:: What the task requires ::
An acceptable response holds only the line containing "- Data was taken" and every line after it to the end of the records, each reproduced exactly.

:: Records supplied ::
▼

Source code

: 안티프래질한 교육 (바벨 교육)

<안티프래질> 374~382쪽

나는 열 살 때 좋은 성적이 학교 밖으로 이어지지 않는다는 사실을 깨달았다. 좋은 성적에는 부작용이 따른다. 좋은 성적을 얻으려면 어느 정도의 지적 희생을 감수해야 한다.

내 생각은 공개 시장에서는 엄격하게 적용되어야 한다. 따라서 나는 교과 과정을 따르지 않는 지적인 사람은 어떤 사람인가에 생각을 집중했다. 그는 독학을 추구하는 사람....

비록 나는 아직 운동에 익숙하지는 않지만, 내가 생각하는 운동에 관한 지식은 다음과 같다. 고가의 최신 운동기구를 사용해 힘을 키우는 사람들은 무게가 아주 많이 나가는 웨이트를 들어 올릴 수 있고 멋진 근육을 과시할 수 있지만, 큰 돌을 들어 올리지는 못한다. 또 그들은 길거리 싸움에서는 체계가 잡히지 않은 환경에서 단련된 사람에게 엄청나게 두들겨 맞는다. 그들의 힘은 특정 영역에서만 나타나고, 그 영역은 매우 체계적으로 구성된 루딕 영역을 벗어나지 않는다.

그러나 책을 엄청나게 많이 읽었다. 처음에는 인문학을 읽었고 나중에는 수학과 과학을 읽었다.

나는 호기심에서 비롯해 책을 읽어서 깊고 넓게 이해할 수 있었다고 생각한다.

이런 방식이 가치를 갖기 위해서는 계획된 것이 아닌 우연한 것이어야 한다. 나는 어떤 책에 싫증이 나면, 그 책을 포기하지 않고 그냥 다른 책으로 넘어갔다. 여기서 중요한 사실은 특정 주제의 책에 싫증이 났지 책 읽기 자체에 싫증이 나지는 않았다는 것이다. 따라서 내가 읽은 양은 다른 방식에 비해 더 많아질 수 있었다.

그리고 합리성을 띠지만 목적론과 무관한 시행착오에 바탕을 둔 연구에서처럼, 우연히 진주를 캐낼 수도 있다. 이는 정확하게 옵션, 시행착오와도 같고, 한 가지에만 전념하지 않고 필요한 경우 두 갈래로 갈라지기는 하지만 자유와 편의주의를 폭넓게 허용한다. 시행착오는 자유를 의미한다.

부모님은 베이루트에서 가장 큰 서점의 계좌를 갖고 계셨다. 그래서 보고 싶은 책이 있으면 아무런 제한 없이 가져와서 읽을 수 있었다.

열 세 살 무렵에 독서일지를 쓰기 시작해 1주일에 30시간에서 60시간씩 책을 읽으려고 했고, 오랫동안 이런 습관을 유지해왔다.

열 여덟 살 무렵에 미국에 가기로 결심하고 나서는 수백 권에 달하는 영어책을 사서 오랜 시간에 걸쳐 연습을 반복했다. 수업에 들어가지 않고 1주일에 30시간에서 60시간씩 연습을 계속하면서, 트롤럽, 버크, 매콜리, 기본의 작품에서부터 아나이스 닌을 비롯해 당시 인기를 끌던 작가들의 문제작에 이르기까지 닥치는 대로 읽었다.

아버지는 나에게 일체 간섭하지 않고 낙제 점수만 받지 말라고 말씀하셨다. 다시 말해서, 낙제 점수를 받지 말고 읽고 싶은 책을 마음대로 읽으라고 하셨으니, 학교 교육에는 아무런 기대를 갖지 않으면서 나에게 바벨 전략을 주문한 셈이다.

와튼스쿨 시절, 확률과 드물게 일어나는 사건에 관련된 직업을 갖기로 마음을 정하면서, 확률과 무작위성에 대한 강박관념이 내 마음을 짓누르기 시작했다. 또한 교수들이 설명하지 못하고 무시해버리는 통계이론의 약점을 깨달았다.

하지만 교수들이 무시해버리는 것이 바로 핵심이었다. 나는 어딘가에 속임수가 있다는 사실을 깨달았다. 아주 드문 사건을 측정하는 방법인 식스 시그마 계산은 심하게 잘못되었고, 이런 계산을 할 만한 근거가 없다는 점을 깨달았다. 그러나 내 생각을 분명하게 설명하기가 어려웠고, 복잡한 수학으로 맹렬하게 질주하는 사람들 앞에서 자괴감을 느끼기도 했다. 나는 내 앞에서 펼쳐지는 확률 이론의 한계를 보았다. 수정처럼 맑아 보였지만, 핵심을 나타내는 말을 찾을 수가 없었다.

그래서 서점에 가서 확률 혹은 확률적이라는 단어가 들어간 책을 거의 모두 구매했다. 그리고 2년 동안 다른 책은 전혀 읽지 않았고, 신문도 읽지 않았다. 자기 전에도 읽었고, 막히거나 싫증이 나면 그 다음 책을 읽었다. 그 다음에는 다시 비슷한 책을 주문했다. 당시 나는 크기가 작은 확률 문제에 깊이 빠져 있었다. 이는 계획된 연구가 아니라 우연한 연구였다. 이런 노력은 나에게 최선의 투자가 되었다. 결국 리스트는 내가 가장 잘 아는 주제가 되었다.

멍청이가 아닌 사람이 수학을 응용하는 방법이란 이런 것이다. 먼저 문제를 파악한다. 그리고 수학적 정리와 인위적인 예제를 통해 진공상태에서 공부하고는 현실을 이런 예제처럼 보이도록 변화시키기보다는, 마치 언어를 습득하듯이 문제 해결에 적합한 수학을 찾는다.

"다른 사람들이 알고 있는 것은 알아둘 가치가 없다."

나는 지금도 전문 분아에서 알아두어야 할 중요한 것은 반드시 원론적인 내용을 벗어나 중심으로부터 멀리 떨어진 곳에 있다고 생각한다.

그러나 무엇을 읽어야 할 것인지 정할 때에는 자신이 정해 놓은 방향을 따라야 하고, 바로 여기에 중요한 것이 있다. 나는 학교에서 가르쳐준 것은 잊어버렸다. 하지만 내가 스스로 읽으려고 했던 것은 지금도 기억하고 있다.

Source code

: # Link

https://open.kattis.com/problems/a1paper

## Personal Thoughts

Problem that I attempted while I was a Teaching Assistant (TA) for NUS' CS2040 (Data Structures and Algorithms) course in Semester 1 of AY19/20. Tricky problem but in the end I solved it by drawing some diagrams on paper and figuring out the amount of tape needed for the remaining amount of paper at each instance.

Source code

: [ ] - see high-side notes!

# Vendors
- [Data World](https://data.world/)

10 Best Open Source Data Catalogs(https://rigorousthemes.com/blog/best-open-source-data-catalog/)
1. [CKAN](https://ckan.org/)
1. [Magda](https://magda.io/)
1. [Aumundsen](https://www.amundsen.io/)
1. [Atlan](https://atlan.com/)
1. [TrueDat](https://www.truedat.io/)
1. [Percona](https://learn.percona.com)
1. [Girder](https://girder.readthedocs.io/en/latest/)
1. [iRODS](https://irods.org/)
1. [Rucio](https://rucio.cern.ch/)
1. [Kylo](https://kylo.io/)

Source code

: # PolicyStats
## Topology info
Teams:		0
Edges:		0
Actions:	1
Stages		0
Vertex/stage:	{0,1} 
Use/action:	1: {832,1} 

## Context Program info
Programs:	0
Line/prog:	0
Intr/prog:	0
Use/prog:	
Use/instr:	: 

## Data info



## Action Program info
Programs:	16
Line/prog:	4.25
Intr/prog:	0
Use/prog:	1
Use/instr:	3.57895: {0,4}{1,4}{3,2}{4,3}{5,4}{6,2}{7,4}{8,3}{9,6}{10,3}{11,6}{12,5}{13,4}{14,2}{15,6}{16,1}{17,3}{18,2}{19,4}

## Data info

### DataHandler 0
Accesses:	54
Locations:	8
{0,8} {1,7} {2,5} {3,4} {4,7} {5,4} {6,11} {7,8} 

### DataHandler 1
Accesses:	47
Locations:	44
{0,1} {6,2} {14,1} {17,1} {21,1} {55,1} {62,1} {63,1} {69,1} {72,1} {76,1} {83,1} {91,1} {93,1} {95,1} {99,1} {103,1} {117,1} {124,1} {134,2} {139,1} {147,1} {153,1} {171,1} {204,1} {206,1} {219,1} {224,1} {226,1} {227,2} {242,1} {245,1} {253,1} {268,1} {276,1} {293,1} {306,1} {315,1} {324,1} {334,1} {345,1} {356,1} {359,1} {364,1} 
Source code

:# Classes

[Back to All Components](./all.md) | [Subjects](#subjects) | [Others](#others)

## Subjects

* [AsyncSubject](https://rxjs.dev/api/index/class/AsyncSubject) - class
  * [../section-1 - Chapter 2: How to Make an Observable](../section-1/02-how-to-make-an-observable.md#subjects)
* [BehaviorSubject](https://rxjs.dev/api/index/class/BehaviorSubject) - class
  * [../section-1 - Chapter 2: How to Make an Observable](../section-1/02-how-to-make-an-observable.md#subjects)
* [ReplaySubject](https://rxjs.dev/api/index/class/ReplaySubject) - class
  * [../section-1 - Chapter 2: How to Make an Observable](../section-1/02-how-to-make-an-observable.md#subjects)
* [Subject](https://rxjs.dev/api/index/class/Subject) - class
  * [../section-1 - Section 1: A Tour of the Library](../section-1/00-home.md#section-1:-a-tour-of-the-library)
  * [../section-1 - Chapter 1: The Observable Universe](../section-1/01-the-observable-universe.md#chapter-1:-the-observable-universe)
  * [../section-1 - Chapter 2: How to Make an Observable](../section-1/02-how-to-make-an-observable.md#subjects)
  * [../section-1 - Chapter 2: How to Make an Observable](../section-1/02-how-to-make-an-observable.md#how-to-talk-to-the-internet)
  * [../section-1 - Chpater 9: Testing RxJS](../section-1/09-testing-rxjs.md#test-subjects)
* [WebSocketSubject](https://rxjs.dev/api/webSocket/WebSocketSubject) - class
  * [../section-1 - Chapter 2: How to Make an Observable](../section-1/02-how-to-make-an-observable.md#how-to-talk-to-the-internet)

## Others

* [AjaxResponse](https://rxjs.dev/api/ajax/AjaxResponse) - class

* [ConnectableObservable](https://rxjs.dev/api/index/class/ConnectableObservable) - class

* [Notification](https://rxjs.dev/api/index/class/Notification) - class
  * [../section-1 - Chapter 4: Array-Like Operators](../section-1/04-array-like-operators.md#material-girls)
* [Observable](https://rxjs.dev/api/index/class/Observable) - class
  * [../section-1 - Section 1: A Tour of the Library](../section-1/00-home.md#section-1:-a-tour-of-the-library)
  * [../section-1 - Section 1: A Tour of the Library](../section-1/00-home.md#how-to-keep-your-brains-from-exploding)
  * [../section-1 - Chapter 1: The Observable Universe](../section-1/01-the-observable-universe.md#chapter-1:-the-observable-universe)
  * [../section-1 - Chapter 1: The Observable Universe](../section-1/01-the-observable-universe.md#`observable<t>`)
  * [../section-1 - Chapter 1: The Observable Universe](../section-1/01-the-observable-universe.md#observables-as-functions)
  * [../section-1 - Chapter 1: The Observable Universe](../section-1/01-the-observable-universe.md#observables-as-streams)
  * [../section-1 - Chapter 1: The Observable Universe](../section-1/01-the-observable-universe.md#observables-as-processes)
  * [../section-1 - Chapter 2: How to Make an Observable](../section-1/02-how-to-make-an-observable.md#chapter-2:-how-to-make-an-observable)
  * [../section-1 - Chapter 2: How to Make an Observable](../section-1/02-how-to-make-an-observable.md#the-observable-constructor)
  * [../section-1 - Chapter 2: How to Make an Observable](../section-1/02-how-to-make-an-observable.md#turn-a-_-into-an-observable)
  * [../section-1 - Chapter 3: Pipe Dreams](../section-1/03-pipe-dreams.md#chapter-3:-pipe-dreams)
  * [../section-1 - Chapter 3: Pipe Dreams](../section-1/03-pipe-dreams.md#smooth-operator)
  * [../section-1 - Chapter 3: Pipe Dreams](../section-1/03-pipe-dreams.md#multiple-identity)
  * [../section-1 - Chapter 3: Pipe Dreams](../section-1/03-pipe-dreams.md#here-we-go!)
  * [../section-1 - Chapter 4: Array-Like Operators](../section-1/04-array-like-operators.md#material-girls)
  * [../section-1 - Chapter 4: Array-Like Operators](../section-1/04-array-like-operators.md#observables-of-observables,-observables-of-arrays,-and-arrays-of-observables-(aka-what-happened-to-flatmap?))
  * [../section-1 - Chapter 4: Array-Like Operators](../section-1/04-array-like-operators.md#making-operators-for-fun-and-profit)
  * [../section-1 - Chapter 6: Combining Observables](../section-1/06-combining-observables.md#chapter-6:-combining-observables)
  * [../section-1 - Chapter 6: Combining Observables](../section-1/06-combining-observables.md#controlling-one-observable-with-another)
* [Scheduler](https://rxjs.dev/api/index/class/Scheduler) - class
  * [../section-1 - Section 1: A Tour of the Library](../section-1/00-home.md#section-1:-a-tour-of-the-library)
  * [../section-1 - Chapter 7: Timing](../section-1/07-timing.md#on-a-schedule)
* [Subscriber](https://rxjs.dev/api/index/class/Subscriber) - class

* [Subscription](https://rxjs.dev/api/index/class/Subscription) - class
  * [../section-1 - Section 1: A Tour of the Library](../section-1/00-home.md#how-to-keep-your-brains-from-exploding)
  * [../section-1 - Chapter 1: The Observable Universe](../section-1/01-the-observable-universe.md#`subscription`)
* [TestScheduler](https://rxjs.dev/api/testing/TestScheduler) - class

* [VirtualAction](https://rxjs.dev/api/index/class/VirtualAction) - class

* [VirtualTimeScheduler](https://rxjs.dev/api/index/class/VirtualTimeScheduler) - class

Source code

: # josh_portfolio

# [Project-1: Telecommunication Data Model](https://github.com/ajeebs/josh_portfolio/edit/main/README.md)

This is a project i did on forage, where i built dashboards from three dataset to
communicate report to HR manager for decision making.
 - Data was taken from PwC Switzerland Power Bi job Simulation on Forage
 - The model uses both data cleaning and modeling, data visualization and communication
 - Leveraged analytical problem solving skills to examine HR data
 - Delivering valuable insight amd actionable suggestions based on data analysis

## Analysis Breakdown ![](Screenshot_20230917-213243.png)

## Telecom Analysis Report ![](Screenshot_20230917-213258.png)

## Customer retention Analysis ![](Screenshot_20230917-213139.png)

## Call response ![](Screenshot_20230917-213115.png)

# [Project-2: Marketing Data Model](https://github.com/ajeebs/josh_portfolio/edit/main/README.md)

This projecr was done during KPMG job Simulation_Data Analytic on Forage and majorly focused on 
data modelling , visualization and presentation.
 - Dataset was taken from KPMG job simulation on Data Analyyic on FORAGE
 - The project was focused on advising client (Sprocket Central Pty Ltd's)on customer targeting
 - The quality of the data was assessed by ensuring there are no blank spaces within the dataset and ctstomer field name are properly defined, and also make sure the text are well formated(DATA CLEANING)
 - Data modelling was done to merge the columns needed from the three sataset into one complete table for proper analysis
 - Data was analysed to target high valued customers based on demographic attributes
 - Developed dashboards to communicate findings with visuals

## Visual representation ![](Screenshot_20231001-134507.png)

▲

:: Written response ::
 - Data was taken from PwC Switzerland Power Bi job Simulation on Forage
 - The model uses both data cleaning and modeling, data visualization and communication
 - Leveraged analytical problem solving skills to examine HR data
 - Delivering valuable insight amd actionable suggestions based on data analysis

## Analysis Breakdown ![](Screenshot_20230917-213243.png)

## Telecom Analysis Report ![](Screenshot_20230917-213258.png)

## Customer retention Analysis ![](Screenshot_20230917-213139.png)

## Call response ![](Screenshot_20230917-213115.png)

# [Project-2: Marketing Data Model](https://github.com/ajeebs/josh_portfolio/edit/main/README.md)

This projecr was done during KPMG job Simulation_Data Analytic on Forage and majorly focused on 
data modelling , visualization and presentation.
 - Dataset was taken from KPMG job simulation on Data Analyyic on FORAGE
 - The project was focused on advising client (Sprocket Central Pty Ltd's)on customer targeting
 - The quality of the data was assessed by ensuring there are no blank spaces within the dataset and ctstomer field name are properly defined, and also make sure the text are well formated(DATA CLEANING)
 - Data modelling was done to merge the columns needed from the three sataset into one complete table for proper analysis
 - Data was analysed to target high valued customers based on demographic attributes
 - Developed dashboards to communicate findings with visuals

## Visual representation ![](Screenshot_20231001-134507.png)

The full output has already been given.